··· Recorded data ···

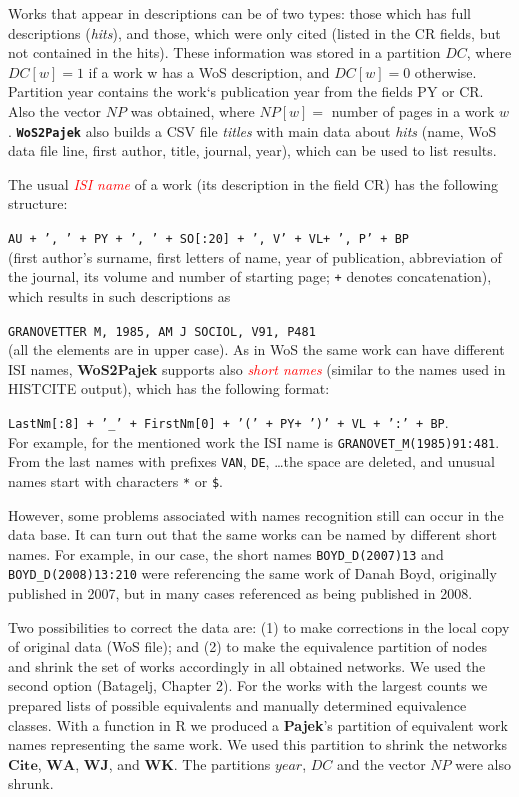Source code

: \documentclass[11pt]{article} %
\newcommand{\WoSPajek}{\texttt{\textbf{WoS2Pajek}}\xspace}
\newcommand{\keyw}[1]{\textcolor{red}{\emph{#1}}}
\newcommand{\WA}{\mathbf{W\!\!A}}
\newcommand{\WK}{\mathbf{W\!K}}
\newcommand{\WJ}{\mathbf{W\!J}}
\newcommand{\Ci}{\mathbf{Cite}}
\newcommand{\NP}{N\!P}
\begin{document}
Works that appear in descriptions can be of two types: those which has full descriptions (\textit{hits}), and those, which were only cited (listed in the CR fields, but not contained in the hits). These information was stored in a partition $DC$, where $DC[w] = 1$ if a work w has a WoS description, and $DC[w] = 0$ otherwise. Partition year contains the work`s publication year from the fields PY or CR. Also the vector $\NP$ was obtained, where $\NP[w] =$ number of pages in a work $w$. \WoSPajek also builds a CSV file \textit{titles} with main data about \textit{hits} (name, WoS data file line, first author, title, journal, year), which can be used to list results. \medskip 

The usual \keyw{ISI name} of a work (its description in the field CR) has the following structure: \smallskip
 
 \texttt {AU {+ ', ' +} PY \texttt{+ ', ' +} SO[:20] \texttt{+ ', V' +} VL\texttt{+ ', P' +} BP}  \smallskip\\
(first author's surname, first letters of name, year of publication, abbreviation of the journal, its volume and number of starting page; \texttt{+} denotes concatenation), which results in such descriptions as \smallskip

\texttt{GRANOVETTER M, 1985, AM J SOCIOL, V91, P481}\smallskip\\  (all the elements are in upper case). As in WoS the same work can have different ISI names, \textbf{WoS2Pajek} supports also \keyw{short names} (similar to the names used in HISTCITE output), which has the following format:\smallskip

 \texttt {LastNm[:8] \texttt{+ '\_' +} FirstNm[0] \texttt{+ '(' +} PY\texttt{+ ')' +} VL \texttt{+ ':' +} BP}. \smallskip\\ For example, for the mentioned work the ISI name is \texttt{GRANOVET\_M(1985)91:481}. From the last names with prefixes \texttt{VAN}, \texttt{DE}, \ldots the space are deleted, and unusual names start with characters \texttt{*} or \texttt{\$}.\medskip 

However, some problems associated with names recognition still can occur in the data base. It can turn out that the same works can be named by different short names. For example, in our case, the short names \texttt {BOYD\_D(2007)13} and \texttt {BOYD\_D(2008)13:210} were referencing the same work of Danah Boyd, originally published in 2007, but in many cases referenced as being published in 2008. \medskip 

Two possibilities to correct the data are: (1) to make corrections in the local copy of original data (WoS file); and (2) to make the equivalence partition of nodes and shrink the set of works accordingly in all  obtained networks. We used the second option (Batagelj, Chapter 2). For the works with the largest counts we prepared lists of possible equivalents and manually determined equivalence classes. With a function in R we produced a \textbf{Pajek}'s partition of equivalent work names representing the same work. We used this partition to shrink the networks $\Ci$, $\WA$, $\WJ$, and $\WK$. The partitions $year$,  $DC$ and the vector $\NP$ were also shrunk.  \medskip 
\end{document}
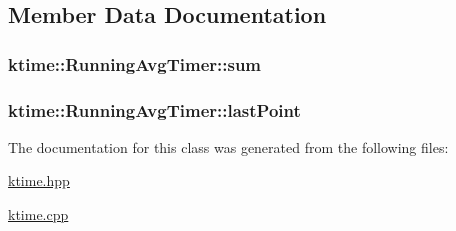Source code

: \subsection{Member Data Documentation}
\hypertarget{classktime_1_1_running_avg_timer_a6a22c54aaa6acb0a414f1c276a31ee1c}{
\subsubsection[{sum}]{ {\bf ktime\-::\-Running\-Avg\-Timer\-::sum}}}\label{classktime_1_1_running_avg_timer_a6a22c54aaa6acb0a414f1c276a31ee1c}
\hypertarget{classktime_1_1_running_avg_timer_aebd941b0d88a2ea2a5b9fe48b6466f56}{
\subsubsection[{last\-Point}]{ {\bf ktime\-::\-Running\-Avg\-Timer\-::last\-Point}}}\label{classktime_1_1_running_avg_timer_aebd941b0d88a2ea2a5b9fe48b6466f56}


The documentation for this class was generated from the following files\-:\begin{DoxyCompactItemize}
\item 
\hyperlink{ktime_8hpp}{ktime.\-hpp}\item 
\hyperlink{ktime_8cpp}{ktime.\-cpp}\end{DoxyCompactItemize}
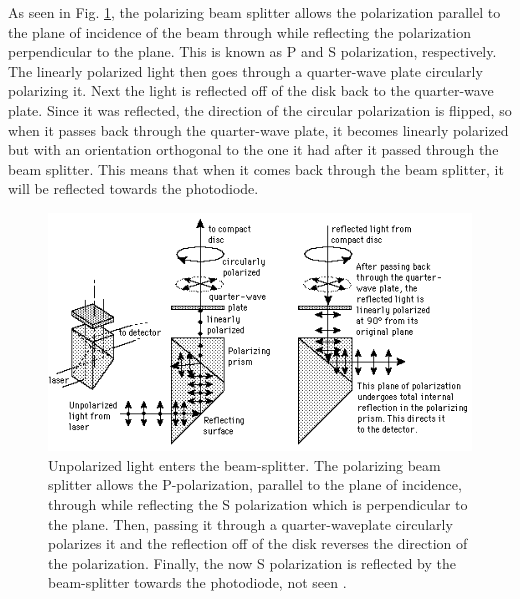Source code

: \documentclass[ notitlepage, numerical, 11pt]{revtex4-1} %
\begin{document}
As seen in Fig. \ref{prism}, the polarizing beam splitter allows the polarization parallel to the plane of incidence of the beam through while reflecting the polarization perpendicular to the plane. This is known as P and S polarization, respectively. The linearly polarized light then goes through a quarter-wave plate circularly polarizing it. Next the light is reflected off of the disk back to the quarter-wave plate. Since it was reflected, the direction of the circular polarization is flipped, so when it passes back through the quarter-wave plate, it becomes linearly polarized but with an orientation orthogonal to the one it had after it passed through the beam splitter. This means that when it comes back through the beam splitter, it will be reflected towards the photodiode. 
\begin{figure}[H]
\centerline{\includegraphics[scale=1.1]{prism.png}}
\caption{Unpolarized light enters the beam-splitter. The polarizing beam splitter allows the P-polarization, parallel to the plane of incidence, through while reflecting the S polarization which is perpendicular to the plane. Then, passing it through a quarter-waveplate circularly polarizes it and the reflection off of the disk reverses the direction of the polarization. Finally, the now S polarization is reflected by the beam-splitter towards the photodiode, not seen \cite {hyper, optics}.}
\label{prism}
\end{figure} 
\end{document}
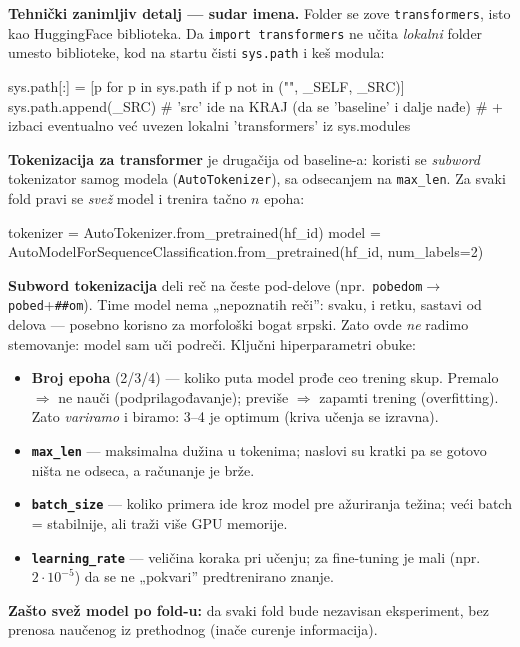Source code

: \documentclass[11pt,a4paper]{article}
\newcommand{\kod}[1]{\texttt{#1}}
\begin{document}
\textbf{Tehnički zanimljiv detalj --- sudar imena.} Folder se zove \kod{transformers},
isto kao HuggingFace biblioteka. Da \kod{import transformers} ne učita \emph{lokalni}
folder umesto biblioteke, kod na startu čisti \kod{sys.path} i keš modula:
\begin{code}
sys.path[:] = [p for p in sys.path if p not in ("", _SELF, _SRC)]
sys.path.append(_SRC)   # 'src' ide na KRAJ (da se 'baseline' i dalje nađe)
# + izbaci eventualno već uvezen lokalni 'transformers' iz sys.modules
\end{code}

\textbf{Tokenizacija za transformer} je drugačija od baseline-a: koristi se
\emph{subword} tokenizator samog modela (\kod{AutoTokenizer}), sa odsecanjem na
\kod{max\_len}. Za svaki fold pravi se \emph{svež} model i trenira tačno $n$ epoha:
\begin{code}
tokenizer = AutoTokenizer.from_pretrained(hf_id)
model = AutoModelForSequenceClassification.from_pretrained(hf_id, num_labels=2)
\end{code}

\begin{teorija}
\textbf{Subword tokenizacija} deli reč na česte pod-delove (npr.\ \kod{pobedom}$\to$
\kod{pobed}+\kod{\#\#om}). Time model nema „nepoznatih reči'': svaku, i retku, sastavi
od delova --- posebno korisno za morfološki bogat srpski. Zato ovde \emph{ne} radimo
stemovanje: model sam uči podreči. Ključni hiperparametri obuke:
\begin{itemize}[nosep]
  \item \textbf{Broj epoha} (2/3/4) --- koliko puta model prođe ceo trening skup.
    Premalo $\Rightarrow$ ne nauči (podprilagođavanje); previše $\Rightarrow$ zapamti
    trening (overfitting). Zato \emph{variramo} i biramo: 3--4 je optimum (kriva učenja
    se izravna).
  \item \textbf{\kod{max\_len}} --- maksimalna dužina u tokenima; naslovi su kratki pa
    se gotovo ništa ne odseca, a računanje je brže.
  \item \textbf{\kod{batch\_size}} --- koliko primera ide kroz model pre ažuriranja
    težina; veći batch = stabilnije, ali traži više GPU memorije.
  \item \textbf{\kod{learning\_rate}} --- veličina koraka pri učenju; za fine-tuning je
    mali (npr.\ $2\!\cdot\!10^{-5}$) da se ne „pokvari'' predtrenirano znanje.
\end{itemize}
\textbf{Zašto svež model po fold-u:} da svaki fold bude nezavisan eksperiment, bez
prenosa naučenog iz prethodnog (inače curenje informacija).
\end{teorija}
\end{document}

···

▶ **Activity**
The entries are to be restated word for word, with pictures omitted.

▶ **Task output**
Source code

: \documentclass[11pt]{article} %
\newcommand{\WoSPajek}{\texttt{\textbf{WoS2Pajek}}\xspace}
\newcommand{\keyw}[1]{\textcolor{red}{\emph{#1}}}
\newcommand{\WA}{\mathbf{W\!\!A}}
\newcommand{\WK}{\mathbf{W\!K}}
\newcommand{\WJ}{\mathbf{W\!J}}
\newcommand{\Ci}{\mathbf{Cite}}
\newcommand{\NP}{N\!P}
\begin{document}
Works that appear in descriptions can be of two types: those which has full descriptions (\textit{hits}), and those, which were only cited (listed in the CR fields, but not contained in the hits). These information was stored in a partition $DC$, where $DC[w] = 1$ if a work w has a WoS description, and $DC[w] = 0$ otherwise. Partition year contains the work`s publication year from the fields PY or CR. Also the vector $\NP$ was obtained, where $\NP[w] =$ number of pages in a work $w$. \WoSPajek also builds a CSV file \textit{titles} with main data about \textit{hits} (name, WoS data file line, first author, title, journal, year), which can be used to list results. \medskip 

The usual \keyw{ISI name} of a work (its description in the field CR) has the following structure: \smallskip
 
 \texttt {AU {+ ', ' +} PY \texttt{+ ', ' +} SO[:20] \texttt{+ ', V' +} VL\texttt{+ ', P' +} BP}  \smallskip\\
(first author's surname, first letters of name, year of publication, abbreviation of the journal, its volume and number of starting page; \texttt{+} denotes concatenation), which results in such descriptions as \smallskip

\texttt{GRANOVETTER M, 1985, AM J SOCIOL, V91, P481}\smallskip\\  (all the elements are in upper case). As in WoS the same work can have different ISI names, \textbf{WoS2Pajek} supports also \keyw{short names} (similar to the names used in HISTCITE output), which has the following format:\smallskip

 \texttt {LastNm[:8] \texttt{+ '\_' +} FirstNm[0] \texttt{+ '(' +} PY\texttt{+ ')' +} VL \texttt{+ ':' +} BP}. \smallskip\\ For example, for the mentioned work the ISI name is \texttt{GRANOVET\_M(1985)91:481}. From the last names with prefixes \texttt{VAN}, \texttt{DE}, \ldots the space are deleted, and unusual names start with characters \texttt{*} or \texttt{\$}.\medskip 

However, some problems associated with names recognition still can occur in the data base. It can turn out that the same works can be named by different short names. For example, in our case, the short names \texttt {BOYD\_D(2007)13} and \texttt {BOYD\_D(2008)13:210} were referencing the same work of Danah Boyd, originally published in 2007, but in many cases referenced as being published in 2008. \medskip 

Two possibilities to correct the data are: (1) to make corrections in the local copy of original data (WoS file); and (2) to make the equivalence partition of nodes and shrink the set of works accordingly in all  obtained networks. We used the second option (Batagelj, Chapter 2). For the works with the largest counts we prepared lists of possible equivalents and manually determined equivalence classes. With a function in R we produced a \textbf{Pajek}'s partition of equivalent work names representing the same work. We used this partition to shrink the networks $\Ci$, $\WA$, $\WJ$, and $\WK$. The partitions $year$,  $DC$ and the vector $\NP$ were also shrunk.  \medskip 
\end{document}
Source code

: \subsection{Member Data Documentation}
\hypertarget{classktime_1_1_running_avg_timer_a6a22c54aaa6acb0a414f1c276a31ee1c}{
\subsubsection[{sum}]{ {\bf ktime\-::\-Running\-Avg\-Timer\-::sum}}}\label{classktime_1_1_running_avg_timer_a6a22c54aaa6acb0a414f1c276a31ee1c}
\hypertarget{classktime_1_1_running_avg_timer_aebd941b0d88a2ea2a5b9fe48b6466f56}{
\subsubsection[{last\-Point}]{ {\bf ktime\-::\-Running\-Avg\-Timer\-::last\-Point}}}\label{classktime_1_1_running_avg_timer_aebd941b0d88a2ea2a5b9fe48b6466f56}


The documentation for this class was generated from the following files\-:\begin{DoxyCompactItemize}
\item 
\hyperlink{ktime_8hpp}{ktime.\-hpp}\item 
\hyperlink{ktime_8cpp}{ktime.\-cpp}\end{DoxyCompactItemize}
Source code

: \documentclass[ notitlepage, numerical, 11pt]{revtex4-1} %
\begin{document}
As seen in Fig. \ref{prism}, the polarizing beam splitter allows the polarization parallel to the plane of incidence of the beam through while reflecting the polarization perpendicular to the plane. This is known as P and S polarization, respectively. The linearly polarized light then goes through a quarter-wave plate circularly polarizing it. Next the light is reflected off of the disk back to the quarter-wave plate. Since it was reflected, the direction of the circular polarization is flipped, so when it passes back through the quarter-wave plate, it becomes linearly polarized but with an orientation orthogonal to the one it had after it passed through the beam splitter. This means that when it comes back through the beam splitter, it will be reflected towards the photodiode. 
\begin{figure}[H]
\centerline{\includegraphics[scale=1.1]{prism.png}}
\caption{Unpolarized light enters the beam-splitter. The polarizing beam splitter allows the P-polarization, parallel to the plane of incidence, through while reflecting the S polarization which is perpendicular to the plane. Then, passing it through a quarter-waveplate circularly polarizes it and the reflection off of the disk reverses the direction of the polarization. Finally, the now S polarization is reflected by the beam-splitter towards the photodiode, not seen \cite {hyper, optics}.}
\label{prism}
\end{figure} 
\end{document}
Source code

: \documentclass[11pt,a4paper]{article}
\newcommand{\kod}[1]{\texttt{#1}}
\begin{document}
\textbf{Tehnički zanimljiv detalj --- sudar imena.} Folder se zove \kod{transformers},
isto kao HuggingFace biblioteka. Da \kod{import transformers} ne učita \emph{lokalni}
folder umesto biblioteke, kod na startu čisti \kod{sys.path} i keš modula:
\begin{code}
sys.path[:] = [p for p in sys.path if p not in ("", _SELF, _SRC)]
sys.path.append(_SRC)   # 'src' ide na KRAJ (da se 'baseline' i dalje nađe)
# + izbaci eventualno već uvezen lokalni 'transformers' iz sys.modules
\end{code}

\textbf{Tokenizacija za transformer} je drugačija od baseline-a: koristi se
\emph{subword} tokenizator samog modela (\kod{AutoTokenizer}), sa odsecanjem na
\kod{max\_len}. Za svaki fold pravi se \emph{svež} model i trenira tačno $n$ epoha:
\begin{code}
tokenizer = AutoTokenizer.from_pretrained(hf_id)
model = AutoModelForSequenceClassification.from_pretrained(hf_id, num_labels=2)
\end{code}

\begin{teorija}
\textbf{Subword tokenizacija} deli reč na česte pod-delove (npr.\ \kod{pobedom}$\to$
\kod{pobed}+\kod{\#\#om}). Time model nema „nepoznatih reči'': svaku, i retku, sastavi
od delova --- posebno korisno za morfološki bogat srpski. Zato ovde \emph{ne} radimo
stemovanje: model sam uči podreči. Ključni hiperparametri obuke:
\begin{itemize}[nosep]
  \item \textbf{Broj epoha} (2/3/4) --- koliko puta model prođe ceo trening skup.
    Premalo $\Rightarrow$ ne nauči (podprilagođavanje); previše $\Rightarrow$ zapamti
    trening (overfitting). Zato \emph{variramo} i biramo: 3--4 je optimum (kriva učenja
    se izravna).
  \item \textbf{\kod{max\_len}} --- maksimalna dužina u tokenima; naslovi su kratki pa
    se gotovo ništa ne odseca, a računanje je brže.
  \item \textbf{\kod{batch\_size}} --- koliko primera ide kroz model pre ažuriranja
    težina; veći batch = stabilnije, ali traži više GPU memorije.
  \item \textbf{\kod{learning\_rate}} --- veličina koraka pri učenju; za fine-tuning je
    mali (npr.\ $2\!\cdot\!10^{-5}$) da se ne „pokvari'' predtrenirano znanje.
\end{itemize}
\textbf{Zašto svež model po fold-u:} da svaki fold bude nezavisan eksperiment, bez
prenosa naučenog iz prethodnog (inače curenje informacija).
\end{teorija}
\end{document}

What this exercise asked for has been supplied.